» **EXERCISE PROMPT**
Look below for the line that contains "and global imports.", then copy it and each following line exactly, through and including the line that contains "- **TypeScript**: Strict".

[Stored data entries]
+===+
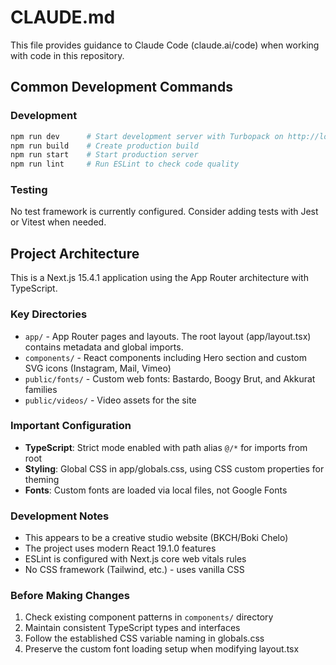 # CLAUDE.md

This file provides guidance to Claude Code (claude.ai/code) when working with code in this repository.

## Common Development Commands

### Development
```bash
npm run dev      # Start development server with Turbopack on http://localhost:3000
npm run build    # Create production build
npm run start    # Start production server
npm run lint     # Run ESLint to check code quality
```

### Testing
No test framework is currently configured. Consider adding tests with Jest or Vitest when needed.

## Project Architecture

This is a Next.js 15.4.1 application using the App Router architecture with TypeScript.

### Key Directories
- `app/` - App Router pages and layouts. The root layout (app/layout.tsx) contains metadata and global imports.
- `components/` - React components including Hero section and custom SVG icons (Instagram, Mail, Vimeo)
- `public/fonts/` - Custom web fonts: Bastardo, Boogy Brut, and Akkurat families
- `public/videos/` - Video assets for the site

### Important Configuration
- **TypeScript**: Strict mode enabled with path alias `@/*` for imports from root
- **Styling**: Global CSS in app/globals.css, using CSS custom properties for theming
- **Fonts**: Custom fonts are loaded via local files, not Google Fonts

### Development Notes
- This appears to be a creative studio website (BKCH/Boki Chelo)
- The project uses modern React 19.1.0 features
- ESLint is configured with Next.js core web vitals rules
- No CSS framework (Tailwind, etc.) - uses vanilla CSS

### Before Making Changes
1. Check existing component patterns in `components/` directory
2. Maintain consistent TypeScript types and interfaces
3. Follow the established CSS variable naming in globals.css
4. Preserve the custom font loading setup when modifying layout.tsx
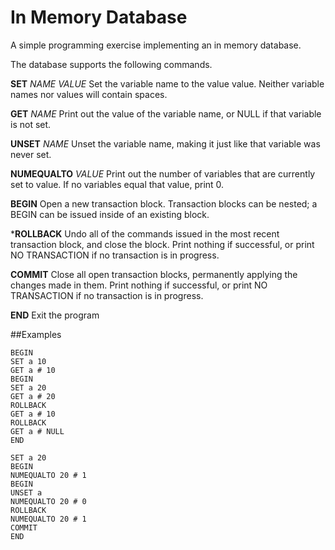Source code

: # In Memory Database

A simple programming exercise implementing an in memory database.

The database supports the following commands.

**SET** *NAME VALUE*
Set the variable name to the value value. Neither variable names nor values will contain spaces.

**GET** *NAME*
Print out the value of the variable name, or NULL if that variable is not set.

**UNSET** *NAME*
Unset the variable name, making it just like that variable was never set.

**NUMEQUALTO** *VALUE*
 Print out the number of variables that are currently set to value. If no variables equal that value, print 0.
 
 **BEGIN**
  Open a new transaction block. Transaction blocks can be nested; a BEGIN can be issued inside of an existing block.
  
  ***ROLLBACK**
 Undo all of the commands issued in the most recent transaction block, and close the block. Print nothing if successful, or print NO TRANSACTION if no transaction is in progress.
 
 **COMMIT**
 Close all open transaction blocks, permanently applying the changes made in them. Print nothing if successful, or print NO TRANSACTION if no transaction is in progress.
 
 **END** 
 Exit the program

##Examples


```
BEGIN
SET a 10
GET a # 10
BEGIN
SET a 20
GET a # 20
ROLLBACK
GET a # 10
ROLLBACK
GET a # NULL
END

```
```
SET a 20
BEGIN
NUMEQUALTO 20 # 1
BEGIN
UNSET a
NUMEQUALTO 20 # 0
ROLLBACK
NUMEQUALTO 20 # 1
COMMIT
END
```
+===+
» **RESULT BELOW**
- `app/` - App Router pages and layouts. The root layout (app/layout.tsx) contains metadata and global imports.
- `components/` - React components including Hero section and custom SVG icons (Instagram, Mail, Vimeo)
- `public/fonts/` - Custom web fonts: Bastardo, Boogy Brut, and Akkurat families
- `public/videos/` - Video assets for the site

### Important Configuration
- **TypeScript**: Strict mode enabled with path alias `@/*` for imports from root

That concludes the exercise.